2. The method of claim 1, comprising:

training, by the computing device, a bias of the NN based on one or more of a model score corresponding to the verified DL model, a dataset score corresponding to the input dataset, and a model performance score determined based on the data verification of the DL model.

3. The method of claim 1, wherein the knowledge graph is determined by:

determining, by the computing device, a search space by aggregating a set of performance parameters of the plurality of provisional compression types for each of a plurality of domains from domain knowledge corresponding to the plurality of provisional compression types,

wherein the plurality of domains corresponds to a plurality technical area of application of the DL model; and

determining, by the computing device, the knowledge graph based on the search space,

wherein the knowledge graph comprises a plurality of nodes corresponding to the set of performance parameters, and

wherein each of the plurality of nodes are connected to determine a plurality of relationships between each of the set of performance parameters of the plurality of provisional compression types for each of the plurality of domains.

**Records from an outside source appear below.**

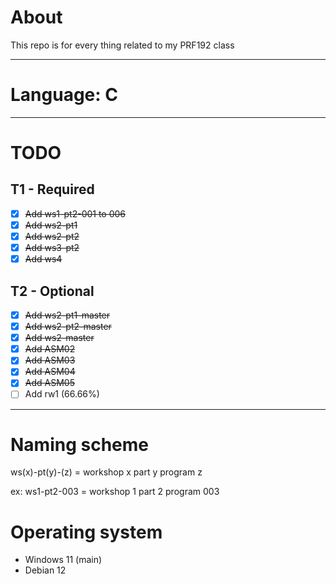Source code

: # About
This repo is for every thing related to my PRF192 class
***
# Language: C
***

# TODO
## T1 - Required
- [x] ~~Add ws1-pt2-001 to 006~~
- [x] ~~Add ws2-pt1~~
- [x] ~~Add ws2-pt2~~
- [x] ~~Add ws3-pt2~~
- [x] ~~Add ws4~~

## T2 - Optional
- [x] ~~Add ws2-pt1-master~~
- [x] ~~Add ws2-pt2-master~~
- [x] ~~Add ws2-master~~
- [x] ~~Add ASM02~~
- [x] ~~Add ASM03~~
- [x] ~~Add ASM04~~
- [x] ~~Add ASM05~~
- [ ] Add rw1 (66.66%)
***

# Naming scheme
ws(x)-pt(y)-(z) = workshop x part y program z

ex: ws1-pt2-003 = workshop 1 part 2 program 003

# Operating system
- Windows 11 (main)
- Debian 12
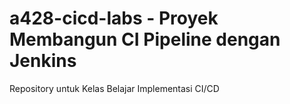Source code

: # a428-cicd-labs - Proyek Membangun CI Pipeline dengan Jenkins
Repository untuk Kelas Belajar Implementasi CI/CD

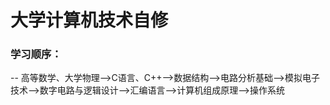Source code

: # 大学计算机技术自修
### 学习顺序：
-- 高等数学、大学物理-->C语言、C++-->数据结构-->电路分析基础-->模拟电子技术-->数字电路与逻辑设计-->汇编语言-->计算机组成原理-->操作系统
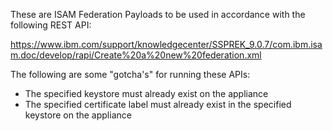 These are ISAM Federation Payloads to be used in accordance with the following REST API:

https://www.ibm.com/support/knowledgecenter/SSPREK_9.0.7/com.ibm.isam.doc/develop/rapi/Create%20a%20new%20federation.xml


The following are some "gotcha's" for running these APIs:
 - The specified keystore must already exist on the appliance
 - The specified certificate label must already exist in the specified keystore on the appliance
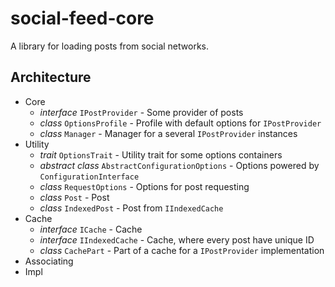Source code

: # social-feed-core

A library for loading posts from social networks.

## Architecture

- Core
  - *interface* `IPostProvider` - Some provider of posts
  - *class* `OptionsProfile` - Profile with default options for `IPostProvider`
  - *class* `Manager` - Manager for a several `IPostProvider` instances
- Utility
  - *trait* `OptionsTrait` - Utility trait for some options containers
  - *abstract class* `AbstractConfigurationOptions` - Options powered by `ConfigurationInterface`
  - *class* `RequestOptions` - Options for post requesting
  - *class* `Post` - Post
  - *class* `IndexedPost` - Post from `IIndexedCache`
- Cache
  - *interface* `ICache` - Cache
  - *interface* `IIndexedCache` - Cache, where every post have unique ID
  - *class* `CachePart` - Part of a cache for a `IPostProvider` implementation
- Associating
- Impl
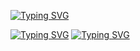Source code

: [![Typing SVG](https://readme-typing-svg.demolab.com/?multiline=true&duration=1000&pause=1500&width=1000&height=150&lines=Hello+Earthlings;I'm+Javier;Programmer+by+day;+Cosmos+traveler+by+TypeError:+object+'space-time-continuum'+not+callable)](https://git.io/typing-svg)

[![Typing SVG](https://readme-typing-svg.demolab.com/?background=FFFFFF&color=000000&vCenter=true&center=true&duration=1000&pause=2000&height=30&width=210&lines=Programmer+by+day)](https://git.io/typing-svg)
[![Typing SVG](https://readme-typing-svg.demolab.com/?background=000000&color=FFFFFF&vCenter=true&center=true&duration=1000&pause=2000&height=30&width=300&lines=Cosmos+traveler+by+night)](https://git.io/typing-svg)
<!--
**Pankeking/Pankeking** is a ✨ _special_ ✨ repository because its `README.md` (this file) appears on your GitHub profile.

Here are some ideas to get you started:

- 🔭 I’m currently working on ...
- 🌱 I’m currently learning ...
- 👯 I’m looking to collaborate on ...
- 🤔 I’m looking for help with ...
- 💬 Ask me about ...
- 📫 How to reach me: ...
- 😄 Pronouns: ...
- ⚡ Fun fact: ...
-->
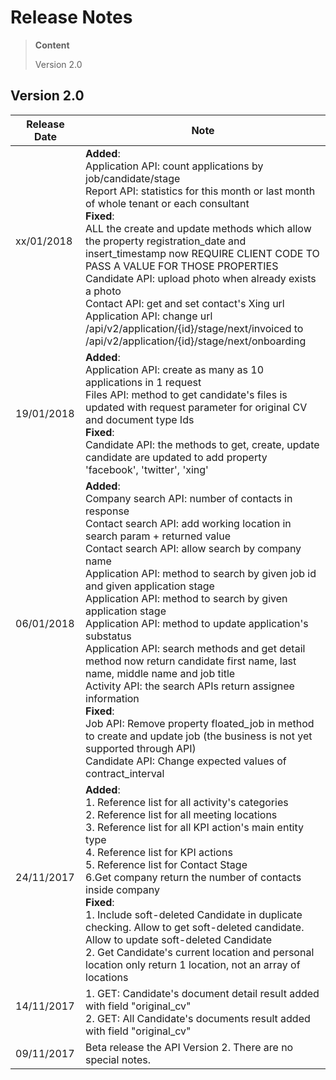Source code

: # Release Notes
>**Content**
>
>Version 2.0
>

## Version 2.0
|**Release Date**|**Note**|
| -------------------------| -----------------|
| xx/01/2018               | **Added**: <BR/> Application API: count applications by job/candidate/stage <BR/>Report API: statistics for this month or last month of whole tenant or each consultant <BR/>**Fixed**: <BR/> ALL the create and update methods which allow the property registration_date and insert_timestamp now REQUIRE CLIENT CODE TO PASS A VALUE FOR THOSE PROPERTIES<BR/> Candidate API: upload photo when already exists a photo <BR/> Contact API: get and set contact's Xing url <BR/> Application API: change url /api/v2/application/{id}/stage/next/invoiced to /api/v2/application/{id}/stage/next/onboarding|
| 19/01/2018| **Added**: <BR/> Application API: create as many as 10 applications in 1 request <BR/> Files API: method to get candidate's files is updated with request parameter for original CV and document type Ids <BR/> **Fixed**: <BR/> Candidate API: the methods to get, create, update candidate are updated to add property 'facebook', 'twitter', 'xing' <BR/>|
| 06/01/2018                |**Added**: <BR/>Company search API: number of contacts in response<BR/>Contact search API: add working location in search param + returned value <BR/> Contact search API: allow search by company name <BR/> Application API: method to search by given job id and given application stage <BR/> Application API: method to search by given application stage <BR/> Application API: method to update application's substatus <BR/> Application API: search methods and get detail method now return candidate first name, last name, middle name and job title <BR/>Activity API: the search APIs return assignee information <BR/> **Fixed**: <BR/> Job API: Remove property floated_job in method to create and update job (the business is not yet supported through API) <BR/> Candidate API: Change expected values of contract_interval                           |
| 24/11/2017      | **Added**: <BR/> 1. Reference list for all activity's categories <BR/> 2. Reference list for all meeting locations <BR/> 3. Reference list for all KPI action's main entity type <BR/> 4. Reference list for KPI actions <BR/> 5. Reference list for Contact Stage <BR/> 6.Get company return the number of contacts inside company <BR/> **Fixed**: <BR/> 1. Include soft-deleted Candidate in duplicate checking. Allow to get soft-deleted candidate. Allow to update soft-deleted Candidate <BR/> 2. Get Candidate's current location and personal location only return 1 location, not an array of locations| 
| 14/11/2017     | 1. GET: Candidate's document detail result added with field "original_cv"<BR/> 2. GET: All Candidate's documents result added with field "original_cv"|
| 09/11/2017     | Beta release the API Version 2. There are no special notes.       |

4. The method of claim 3, wherein the set of performance parameters comprises a plurality of model compression techniques, one or more hyperparameters, one or more hardware deployment parameters, a reference accuracy, a reference error, a reference latency time, and a reference parameter reduction corresponding to each of the plurality of provisional compression types.

5. The method of claim 4, wherein each of the plurality of compression strategies comprises a unique combination of the set of performance parameters for compressing the first DL model based on each of the plurality of provisional compression types.

6. The method of claim 1, wherein the plurality of provisional compression types comprises pruning, quantization, knowledge distillation, network architecture search, and low-rank approximation.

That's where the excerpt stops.